_Saved entries:_
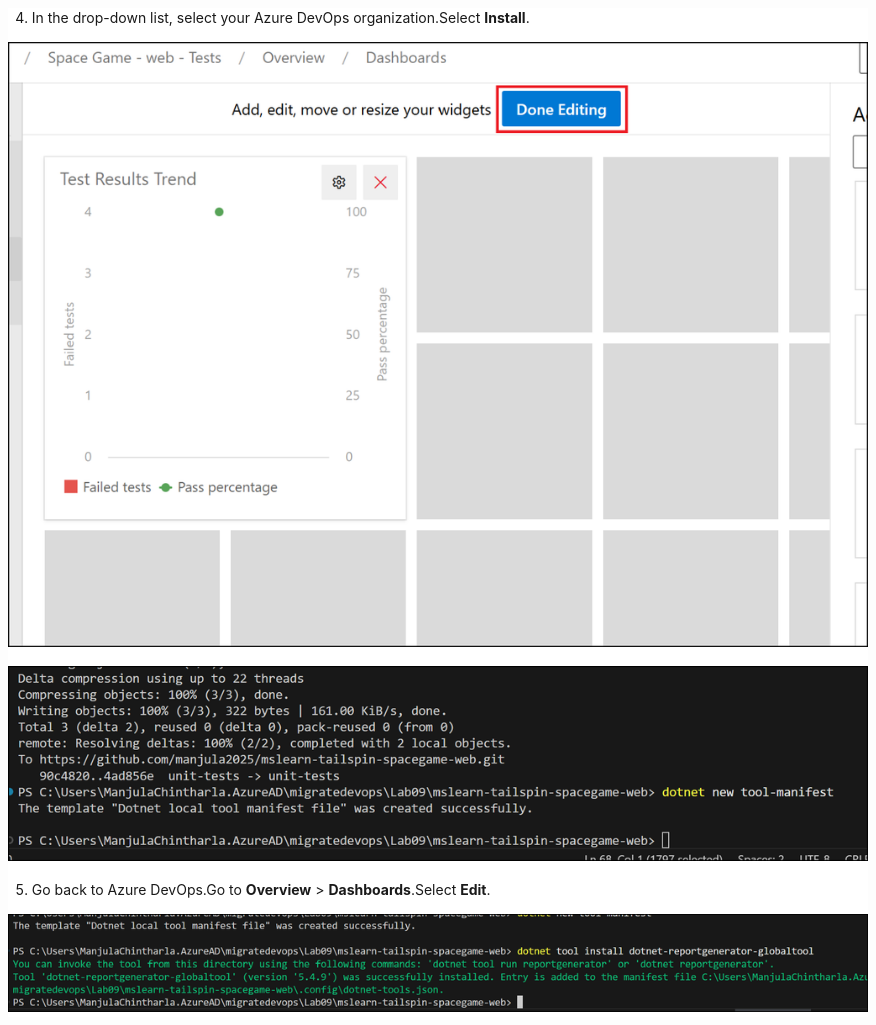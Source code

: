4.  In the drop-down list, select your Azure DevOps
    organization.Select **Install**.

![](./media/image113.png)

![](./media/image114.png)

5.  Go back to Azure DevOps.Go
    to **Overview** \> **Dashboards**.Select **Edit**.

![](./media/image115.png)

_What needs to be done:_ A word-for-word copy of every entry, with the pictures left out, is the required answer.

_Solution for this exercise:_
Source code

:4.  In the drop-down list, select your Azure DevOps
    organization.Select **Install**.

![](./media/image113.png)

![](./media/image114.png)

5.  Go back to Azure DevOps.Go
    to **Overview** \> **Dashboards**.Select **Edit**.

![](./media/image115.png)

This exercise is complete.